Efficient Unbiased Sparsification
This provides a theoretical foundation for efficient compression in applications like federated learning, though it appears incremental as it extends known concepts to specific divergence classes.
The paper tackles the problem of unbiased sparsification, which compresses vectors without bias while minimizing a divergence measure, and finds that for permutation-invariant divergences, the optimal sparsifications are robust across different divergence functions like squared Euclidean distance and Kullback-Leibler divergence.

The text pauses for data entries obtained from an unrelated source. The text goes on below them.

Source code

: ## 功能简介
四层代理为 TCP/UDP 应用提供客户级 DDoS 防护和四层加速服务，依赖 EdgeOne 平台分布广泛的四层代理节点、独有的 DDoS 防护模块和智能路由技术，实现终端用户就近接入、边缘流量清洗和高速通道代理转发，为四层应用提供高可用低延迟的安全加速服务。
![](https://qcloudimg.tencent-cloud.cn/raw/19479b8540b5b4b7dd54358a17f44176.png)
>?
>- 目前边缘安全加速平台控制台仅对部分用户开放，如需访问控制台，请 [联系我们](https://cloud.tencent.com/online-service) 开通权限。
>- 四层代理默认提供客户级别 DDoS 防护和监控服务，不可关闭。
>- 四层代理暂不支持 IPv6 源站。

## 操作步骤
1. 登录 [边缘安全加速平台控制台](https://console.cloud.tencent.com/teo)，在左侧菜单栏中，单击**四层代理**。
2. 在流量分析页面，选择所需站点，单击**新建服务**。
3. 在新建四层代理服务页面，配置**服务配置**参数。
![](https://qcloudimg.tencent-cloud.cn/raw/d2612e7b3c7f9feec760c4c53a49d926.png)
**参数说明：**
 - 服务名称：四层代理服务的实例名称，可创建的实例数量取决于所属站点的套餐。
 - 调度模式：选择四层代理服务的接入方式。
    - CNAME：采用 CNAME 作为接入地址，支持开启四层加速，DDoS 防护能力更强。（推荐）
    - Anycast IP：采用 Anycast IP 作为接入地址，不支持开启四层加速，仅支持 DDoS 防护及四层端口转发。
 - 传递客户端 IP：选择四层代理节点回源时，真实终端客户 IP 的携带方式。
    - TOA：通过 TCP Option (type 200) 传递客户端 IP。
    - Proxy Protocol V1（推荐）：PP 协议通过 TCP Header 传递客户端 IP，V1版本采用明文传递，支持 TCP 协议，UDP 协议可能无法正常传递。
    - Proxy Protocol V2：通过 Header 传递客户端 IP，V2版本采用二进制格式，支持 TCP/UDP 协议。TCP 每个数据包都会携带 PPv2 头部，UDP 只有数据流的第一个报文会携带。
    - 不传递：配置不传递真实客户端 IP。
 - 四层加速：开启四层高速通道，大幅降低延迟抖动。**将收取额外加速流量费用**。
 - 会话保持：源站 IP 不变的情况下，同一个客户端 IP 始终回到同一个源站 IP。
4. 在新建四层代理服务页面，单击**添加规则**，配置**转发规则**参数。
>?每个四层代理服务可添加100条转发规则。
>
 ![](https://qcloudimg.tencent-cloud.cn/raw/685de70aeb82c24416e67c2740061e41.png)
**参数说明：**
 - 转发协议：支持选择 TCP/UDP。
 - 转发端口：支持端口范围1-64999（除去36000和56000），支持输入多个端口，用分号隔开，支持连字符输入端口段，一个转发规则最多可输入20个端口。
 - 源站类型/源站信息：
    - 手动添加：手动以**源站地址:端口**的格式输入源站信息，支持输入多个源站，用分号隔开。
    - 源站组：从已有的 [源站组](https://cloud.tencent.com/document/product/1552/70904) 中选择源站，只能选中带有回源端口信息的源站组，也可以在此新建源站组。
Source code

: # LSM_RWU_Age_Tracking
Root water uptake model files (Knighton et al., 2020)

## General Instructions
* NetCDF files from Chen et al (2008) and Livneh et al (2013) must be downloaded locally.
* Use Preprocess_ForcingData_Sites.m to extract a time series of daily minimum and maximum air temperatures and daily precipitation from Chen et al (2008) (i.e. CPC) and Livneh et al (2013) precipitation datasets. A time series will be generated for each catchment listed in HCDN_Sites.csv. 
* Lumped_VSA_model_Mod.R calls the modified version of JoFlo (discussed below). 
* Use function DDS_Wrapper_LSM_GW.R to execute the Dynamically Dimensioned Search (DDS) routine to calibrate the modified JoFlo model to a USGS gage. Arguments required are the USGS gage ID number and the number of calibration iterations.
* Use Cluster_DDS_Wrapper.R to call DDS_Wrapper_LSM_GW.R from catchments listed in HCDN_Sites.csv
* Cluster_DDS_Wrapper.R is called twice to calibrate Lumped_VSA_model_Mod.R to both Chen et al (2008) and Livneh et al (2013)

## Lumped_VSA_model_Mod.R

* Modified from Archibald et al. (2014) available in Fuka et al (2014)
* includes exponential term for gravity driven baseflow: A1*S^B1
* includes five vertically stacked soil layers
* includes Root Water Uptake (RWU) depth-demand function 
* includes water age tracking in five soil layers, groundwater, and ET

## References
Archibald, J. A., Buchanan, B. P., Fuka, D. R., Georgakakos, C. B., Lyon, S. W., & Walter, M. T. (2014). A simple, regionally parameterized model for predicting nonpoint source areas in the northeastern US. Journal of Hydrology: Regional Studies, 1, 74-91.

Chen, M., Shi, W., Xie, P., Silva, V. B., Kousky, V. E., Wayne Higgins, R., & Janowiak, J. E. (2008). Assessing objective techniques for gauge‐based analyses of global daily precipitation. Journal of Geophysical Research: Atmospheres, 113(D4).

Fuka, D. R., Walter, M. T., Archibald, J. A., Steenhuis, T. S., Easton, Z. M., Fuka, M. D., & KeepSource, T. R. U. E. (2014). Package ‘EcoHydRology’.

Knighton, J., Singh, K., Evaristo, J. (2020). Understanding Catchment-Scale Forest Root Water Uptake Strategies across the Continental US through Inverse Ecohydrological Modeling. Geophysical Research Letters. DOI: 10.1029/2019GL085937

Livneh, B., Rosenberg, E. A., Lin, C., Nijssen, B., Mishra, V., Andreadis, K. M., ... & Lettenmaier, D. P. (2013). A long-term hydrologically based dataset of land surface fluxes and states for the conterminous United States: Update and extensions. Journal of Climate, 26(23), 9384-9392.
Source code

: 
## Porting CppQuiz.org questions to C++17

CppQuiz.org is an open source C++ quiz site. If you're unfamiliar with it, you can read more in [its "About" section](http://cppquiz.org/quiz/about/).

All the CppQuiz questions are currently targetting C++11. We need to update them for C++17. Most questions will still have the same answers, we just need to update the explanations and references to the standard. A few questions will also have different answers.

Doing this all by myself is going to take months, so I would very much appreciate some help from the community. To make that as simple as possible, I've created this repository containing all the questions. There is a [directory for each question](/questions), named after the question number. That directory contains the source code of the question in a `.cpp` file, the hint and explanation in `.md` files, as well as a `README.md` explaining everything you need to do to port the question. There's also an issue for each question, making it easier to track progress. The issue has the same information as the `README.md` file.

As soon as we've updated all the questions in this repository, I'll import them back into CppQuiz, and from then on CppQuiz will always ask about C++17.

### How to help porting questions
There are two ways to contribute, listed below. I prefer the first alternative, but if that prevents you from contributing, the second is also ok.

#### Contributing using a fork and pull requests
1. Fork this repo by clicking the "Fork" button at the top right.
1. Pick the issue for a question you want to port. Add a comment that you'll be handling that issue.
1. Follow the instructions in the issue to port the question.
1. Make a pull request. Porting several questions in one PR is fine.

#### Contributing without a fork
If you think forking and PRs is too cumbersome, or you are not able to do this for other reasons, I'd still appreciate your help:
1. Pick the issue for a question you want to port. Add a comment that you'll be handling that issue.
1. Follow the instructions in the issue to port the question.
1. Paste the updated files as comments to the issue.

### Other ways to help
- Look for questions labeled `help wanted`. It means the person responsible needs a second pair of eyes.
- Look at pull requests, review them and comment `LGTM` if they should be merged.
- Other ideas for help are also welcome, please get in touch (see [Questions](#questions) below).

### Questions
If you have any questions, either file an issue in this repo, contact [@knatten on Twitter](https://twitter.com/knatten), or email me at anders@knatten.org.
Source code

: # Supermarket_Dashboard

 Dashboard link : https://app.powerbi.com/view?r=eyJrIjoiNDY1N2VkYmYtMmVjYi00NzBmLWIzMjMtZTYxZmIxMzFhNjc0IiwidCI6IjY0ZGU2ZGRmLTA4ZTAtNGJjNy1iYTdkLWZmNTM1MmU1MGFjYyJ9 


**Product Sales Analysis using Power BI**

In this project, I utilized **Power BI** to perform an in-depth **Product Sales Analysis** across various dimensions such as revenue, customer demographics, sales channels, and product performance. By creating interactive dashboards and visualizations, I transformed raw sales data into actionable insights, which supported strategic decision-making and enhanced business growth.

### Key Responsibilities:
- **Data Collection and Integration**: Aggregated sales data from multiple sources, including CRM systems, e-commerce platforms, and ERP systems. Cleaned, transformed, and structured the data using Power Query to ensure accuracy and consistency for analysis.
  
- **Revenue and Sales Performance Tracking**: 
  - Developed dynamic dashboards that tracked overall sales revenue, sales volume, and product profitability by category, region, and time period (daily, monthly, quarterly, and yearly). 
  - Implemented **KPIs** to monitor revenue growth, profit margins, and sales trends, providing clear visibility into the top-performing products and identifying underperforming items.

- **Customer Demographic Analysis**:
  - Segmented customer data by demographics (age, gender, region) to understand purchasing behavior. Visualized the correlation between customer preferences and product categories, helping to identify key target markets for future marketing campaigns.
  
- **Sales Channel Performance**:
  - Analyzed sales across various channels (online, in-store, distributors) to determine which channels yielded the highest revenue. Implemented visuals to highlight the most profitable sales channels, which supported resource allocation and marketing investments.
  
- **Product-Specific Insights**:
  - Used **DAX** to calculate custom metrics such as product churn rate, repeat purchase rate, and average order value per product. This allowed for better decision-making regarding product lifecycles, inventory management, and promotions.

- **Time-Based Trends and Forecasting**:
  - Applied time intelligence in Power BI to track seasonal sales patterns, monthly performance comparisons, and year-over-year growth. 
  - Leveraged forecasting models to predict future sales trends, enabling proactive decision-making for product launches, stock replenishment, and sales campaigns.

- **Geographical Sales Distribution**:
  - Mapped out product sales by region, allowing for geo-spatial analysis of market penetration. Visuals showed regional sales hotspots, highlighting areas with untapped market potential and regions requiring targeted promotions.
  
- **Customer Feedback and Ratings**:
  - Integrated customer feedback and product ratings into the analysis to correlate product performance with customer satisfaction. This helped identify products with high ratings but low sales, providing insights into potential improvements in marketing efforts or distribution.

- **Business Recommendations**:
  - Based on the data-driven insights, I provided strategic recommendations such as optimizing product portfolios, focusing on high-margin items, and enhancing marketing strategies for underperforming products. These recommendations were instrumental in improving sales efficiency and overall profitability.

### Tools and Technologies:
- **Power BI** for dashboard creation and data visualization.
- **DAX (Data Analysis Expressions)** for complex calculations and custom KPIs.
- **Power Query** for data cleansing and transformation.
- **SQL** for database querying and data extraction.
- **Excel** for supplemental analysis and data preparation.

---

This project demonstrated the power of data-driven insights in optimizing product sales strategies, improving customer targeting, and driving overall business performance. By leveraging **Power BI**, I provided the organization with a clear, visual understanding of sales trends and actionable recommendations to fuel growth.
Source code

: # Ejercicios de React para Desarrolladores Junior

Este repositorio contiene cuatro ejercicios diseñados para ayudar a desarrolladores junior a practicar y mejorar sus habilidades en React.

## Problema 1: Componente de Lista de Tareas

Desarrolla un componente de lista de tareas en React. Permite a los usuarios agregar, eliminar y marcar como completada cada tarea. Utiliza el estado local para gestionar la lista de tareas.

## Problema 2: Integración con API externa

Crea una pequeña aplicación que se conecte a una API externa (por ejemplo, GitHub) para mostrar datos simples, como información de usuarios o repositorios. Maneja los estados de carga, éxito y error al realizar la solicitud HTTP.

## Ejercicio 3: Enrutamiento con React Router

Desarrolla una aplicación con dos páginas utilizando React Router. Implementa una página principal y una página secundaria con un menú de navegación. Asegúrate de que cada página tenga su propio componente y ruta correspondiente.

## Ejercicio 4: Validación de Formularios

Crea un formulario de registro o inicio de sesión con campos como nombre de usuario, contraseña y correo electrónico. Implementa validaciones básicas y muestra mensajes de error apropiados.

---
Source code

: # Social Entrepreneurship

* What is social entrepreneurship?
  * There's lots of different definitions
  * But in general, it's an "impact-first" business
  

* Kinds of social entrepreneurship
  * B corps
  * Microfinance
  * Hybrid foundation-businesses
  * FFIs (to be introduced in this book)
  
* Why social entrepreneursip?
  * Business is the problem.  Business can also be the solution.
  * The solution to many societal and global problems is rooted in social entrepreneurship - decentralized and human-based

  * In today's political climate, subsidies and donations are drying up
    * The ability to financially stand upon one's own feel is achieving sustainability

An unbiased $m$-sparsification of a vector $p\in \mathbb{R}^n$ is a random vector $Q\in \mathbb{R}^n$ with mean $p$ that has at most $m<n$ nonzero coordinates. Unbiased sparsification compresses the original vector without introducing bias; it arises in various contexts, such as in federated learning and sampling sparse probability distributions. Ideally, unbiased sparsification should also minimize the expected value of a divergence function $\mathsf{Div}(Q,p)$ that measures how far away $Q$ is from the original $p$. If $Q$ is optimal in this sense, then we call it efficient. Our main results describe efficient unbiased sparsifications for divergences that are either permutation-invariant or additively separable. Surprisingly, the characterization for permutation-invariant divergences is robust to the choice of divergence function, in the sense that our class of optimal $Q$ for squared Euclidean distance coincides with our class of optimal $Q$ for Kullback-Leibler divergence, or indeed any of a wide variety of divergences.